Task item - Starting with the line in which "# W10-TM: Week 10 Team Meeting: November 8" appears, give back every line exactly as written until the listing ends, excluding pictures.

○ ○ ○

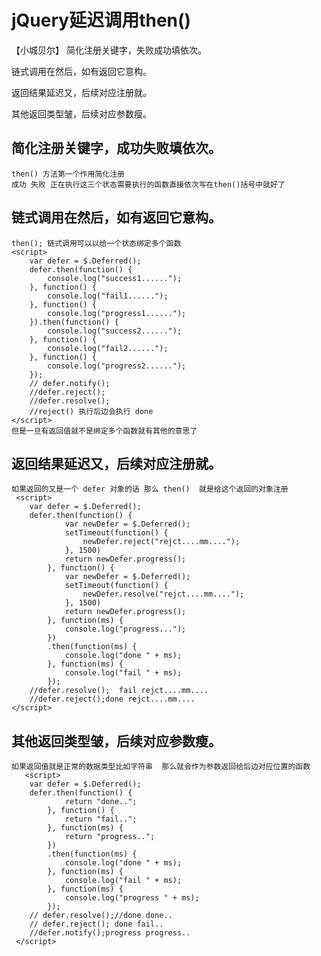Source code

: # jQuery延迟调用then()
【小城贝尔】
简化注册关键字，失败成功填依次。

链式调用在然后，如有返回它意构。

返回结果延迟又，后续对应注册就。

其他返回类型皱，后续对应参数瘦。

## 简化注册关键字，成功失败填依次。
    then() 方法第一个作用简化注册 
    成功 失败 正在执行这三个状态需要执行的函数直接依次写在then()括号中就好了
## 链式调用在然后，如有返回它意构。
    then(); 链式调用可以以给一个状态绑定多个函数
    <script>
        var defer = $.Deferred();
        defer.then(function() {
            console.log("success1......");
        }, function() {
            console.log("fail1......");
        }, function() {
            console.log("progress1......");
        }).then(function() {
            console.log("success2......");
        }, function() {
            console.log("fail2......");
        }, function() {
            console.log("progress2......");
        });
        // defer.notify();
        //defer.reject();
        //defer.resolve();
        //reject() 执行后边会执行 done 
    </script>
    但是一旦有返回值就不是绑定多个函数就有其他的意思了
## 返回结果延迟又，后续对应注册就。
    如果返回的又是一个 defer 对象的话 那么 then()  就是给这个返回的对象注册
     <script>
        var defer = $.Deferred();
        defer.then(function() {
                var newDefer = $.Deferred();
                setTimeout(function() {
                    newDefer.reject("rejct....mm....");
                }, 1500)
                return newDefer.progress();
            }, function() {
                var newDefer = $.Deferred();
                setTimeout(function() {
                    newDefer.resolve("rejct....mm....");
                }, 1500)
                return newDefer.progress();
            }, function(ms) {
                console.log("progress...");
            })
            .then(function(ms) {
                console.log("done " + ms);
            }, function(ms) {
                console.log("fail " + ms);
            });
        //defer.resolve();  fail rejct....mm....
        //defer.reject();done rejct....mm....
    </script>
## 其他返回类型皱，后续对应参数瘦。
    如果返回值就是正常的数据类型比如字符串  那么就会作为参数返回给后边对应位置的函数
       <script>
        var defer = $.Deferred();
        defer.then(function() {
                return "done..";
            }, function() {
                return "fail..";
            }, function(ms) {
                return "progress..";
            })
            .then(function(ms) {
                console.log("done " + ms);
            }, function(ms) {
                console.log("fail " + ms);
            }, function(ms) {
                console.log("progress " + ms);
            });
        // defer.resolve();//done done..
        // defer.reject(); done fail..
        //defer.notify();progress progress..
     </script>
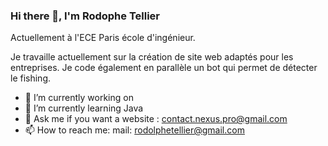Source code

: ### Hi there 👋, I'm Rodophe Tellier

Actuellement à l'ECE Paris école d'ingénieur.

Je travaille actuellement sur la création de site web adaptés pour les entreprises.
Je code également en parallèle un bot qui permet de détecter le fishing.

- 🔭 I’m currently working on 
- 🌱 I’m currently learning Java
- 💬 Ask me if you want a website : contact.nexus.pro@gmail.com
- 📫 How to reach me: mail: rodolphetellier@gmail.com

<!--
**Rh0dde/Rh0dde** is a ✨ _special_ ✨ repository because its `README.md` (this file) appears on your GitHub profile.

Here are some ideas to get you started:

- 🔭 I’m currently working on ...
- 🌱 I’m currently learning ...
- 👯 I’m looking to collaborate on ...
- 🤔 I’m looking for help with ...
- 💬 Ask me about ...
- 📫 How to reach me: ...
- 😄 Pronouns: ...
- ⚡ Fun fact: ...
-->
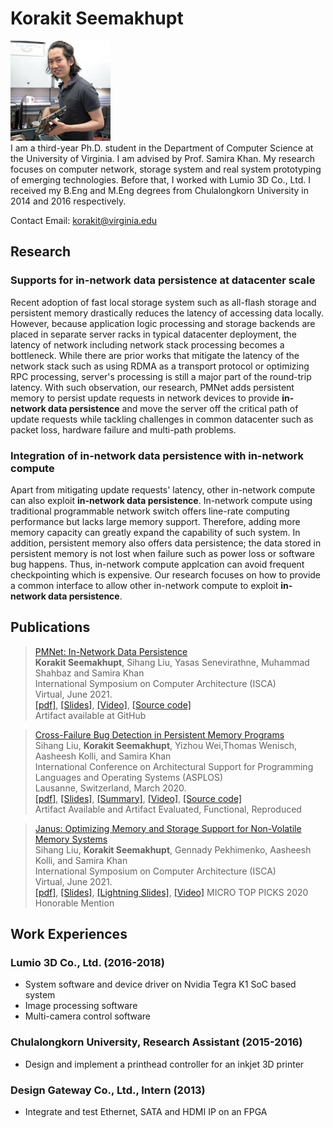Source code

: # Korakit Seemakhupt
<img src="korakit_small.JPG"
     alt="Korakit's photo"/>      
I am a third-year Ph.D. student in the Department of Computer Science at the University of Virginia. I am advised by Prof. Samira Khan. My research focuses on computer network, storage system and real system prototyping of emerging technologies. Before that, I worked with Lumio 3D Co., Ltd. I received my B.Eng and M.Eng degrees from Chulalongkorn University in 2014 and 2016 respectively.

Contact Email: korakit@virginia.edu

## Research
### Supports for in-network data persistence at datacenter scale
Recent adoption of fast local storage system such as all-flash storage and persistent memory drastically reduces the latency of accessing data locally. However, because application logic processing and storage backends are placed in separate server racks in typical datacenter deployment, the latency of network including network stack processing becomes a bottleneck. While there are prior works that mitigate the latency of the network stack such as using RDMA as a transport protocol or optimizing RPC processing, server's processing is still a major part of the round-trip latency. With such observation, our research, PMNet adds persistent memory to persist update requests in network devices to provide **in-network data persistence** and move the server off the critical path of update requests while tackling challenges in common datacenter such as packet loss, hardware failure and multi-path problems.     

### Integration of in-network data persistence with in-network compute
Apart from mitigating update requests' latency, other in-network compute can also exploit **in-network data persistence**. In-network compute using traditional programmable network switch offers line-rate computing performance but lacks large memory support. Therefore, adding more memory capacity can greatly expand the capability of such system. In addition, persistent memory also offers data persistence; the data stored in persistent memory is not lost when failure such as power loss or software bug happens. Thus, in-network compute applcation can avoid frequent checkpointing which is expensive. Our research focuses on how to provide a common interface to allow other in-network compute to exploit **in-network data persistence**.      

## Publications

> [PMNet: In-Network Data Persistence](https://www.cs.virginia.edu/~smk9u/PMNet_ISCA2021.pdf)   
> **Korakit Seemakhupt**, Sihang Liu, Yasas Senevirathne, Muhammad Shahbaz and Samira Khan    
> International Symposium on Computer Architecture (ISCA)   
> Virtual, June 2021.       
> [[pdf]](https://www.cs.virginia.edu/~smk9u/PMNet_ISCA2021.pdf), [[Slides]](https://www.cs.virginia.edu/~smk9u/PMNet_ISCA21_Full.pptx), [[Video]](https://youtu.be/R72gRpDcNBw), [[Source code]](http://pmnet.persistentmemory.org/)       
> Artifact available at GitHub      

> [Cross-Failure Bug Detection in Persistent Memory Programs](https://www.cs.virginia.edu/~smk9u/liu_xfd_asplos2020.pdf)        
> Sihang Liu, **Korakit Seemakhupt**, Yizhou Wei,Thomas Wenisch, Aasheesh Kolli, and Samira Khan        
> International Conference on Architectural Support for Programming Languages and Operating Systems (ASPLOS)        
> Lausanne, Switzerland, March 2020.        
> [[pdf]](https://www.cs.virginia.edu/~smk9u/liu_xfd_asplos2020.pdf), [[Slides]](https://www.cs.virginia.edu/~smk9u/Liu_XFD_ASPLOS20_slides.pptx), [[Summary]](https://www.cs.virginia.edu/~smk9u/Liu_XFD_summary.pdf), [[Video]](https://www.youtube.com/watch?v=SgUeTKfHJDk), [[Source code]](https://xfdetector.persistentmemory.org/)       
> Artifact Available and Artifact Evaluated, Functional, Reproduced     

> [Janus: Optimizing Memory and Storage Support for Non-Volatile Memory Systems](https://www.cs.virginia.edu/~smk9u/Liu_Janus_ISCA19.pdf)   
> Sihang Liu, **Korakit Seemakhupt**, Gennady Pekhimenko, Aasheesh Kolli, and Samira Khan    
> International Symposium on Computer Architecture (ISCA)   
> Virtual, June 2021.       
> [[pdf]](https://www.cs.virginia.edu/~smk9u/Liu_Janus_ISCA19.pdf), [[Slides]](https://www.cs.virginia.edu/~smk9u/Liu_Janus_ISCA19_slides.pptx), [[Lightning Slides]](https://www.cs.virginia.edu/~smk9u/Liu_Janus_ISCA19_lightning_slides.pptx), [[Video]](https://www.youtube.com/watch?v=kJdgvhLur3M&t=)
> MICRO TOP PICKS 2020 Honorable Mention        


## Work Experiences

### Lumio 3D Co., Ltd. (2016-2018)
- System software and device driver on Nvidia Tegra K1 SoC based system
- Image processing software
- Multi-camera control software

### Chulalongkorn University, Research Assistant (2015-2016)
- Design and implement a printhead controller for an inkjet 3D printer

### Design Gateway Co., Ltd., Intern (2013)
- Integrate and test Ethernet, SATA and HDMI IP on an FPGA
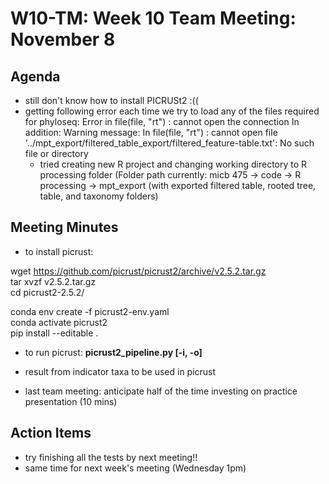 # W10-TM: Week 10 Team Meeting: November 8

## Agenda

* still don't know how to install PICRUSt2 :((
* getting following error each time we try to load any of the files required for phyloseq:
    Error in file(file, "rt") : cannot open the connection
    In addition: Warning message:
    In file(file, "rt") :
    cannot open file '../mpt_export/filtered_table_export/filtered_feature-table.txt': No such   file or directory
  * tried creating new R project and changing working directory to R processing folder (Folder path currently: micb 475 -> code -> R processing -> mpt_export (with exported filtered table, rooted tree, table, and taxonomy folders) 


## Meeting Minutes
* to install picrust:

wget https://github.com/picrust/picrust2/archive/v2.5.2.tar.gz <br>
tar xvzf  v2.5.2.tar.gz <br>
cd picrust2-2.5.2/ <br>

conda env create -f picrust2-env.yaml <br>
conda activate picrust2 <br>
pip install --editable . <br>

* to run picrust: **picrust2_pipeline.py [-i, -o]**

* result from indicator taxa to be used in picrust
  
* last team meeting: anticipate half of the time investing on practice presentation (10 mins)


## Action Items
* try finishing all the tests by next meeting!!
* same time for next week's meeting (Wednesday 1pm)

○ ○ ○

Result -
 # W10-TM: Week 10 Team Meeting: November 8

## Agenda

* still don't know how to install PICRUSt2 :((
* getting following error each time we try to load any of the files required for phyloseq:
    Error in file(file, "rt") : cannot open the connection
    In addition: Warning message:
    In file(file, "rt") :
    cannot open file '../mpt_export/filtered_table_export/filtered_feature-table.txt': No such   file or directory
  * tried creating new R project and changing working directory to R processing folder (Folder path currently: micb 475 -> code -> R processing -> mpt_export (with exported filtered table, rooted tree, table, and taxonomy folders) 


## Meeting Minutes
* to install picrust:

wget https://github.com/picrust/picrust2/archive/v2.5.2.tar.gz <br>
tar xvzf  v2.5.2.tar.gz <br>
cd picrust2-2.5.2/ <br>

conda env create -f picrust2-env.yaml <br>
conda activate picrust2 <br>
pip install --editable . <br>

* to run picrust: **picrust2_pipeline.py [-i, -o]**

* result from indicator taxa to be used in picrust
  
* last team meeting: anticipate half of the time investing on practice presentation (10 mins)


## Action Items
* try finishing all the tests by next meeting!!
* same time for next week's meeting (Wednesday 1pm)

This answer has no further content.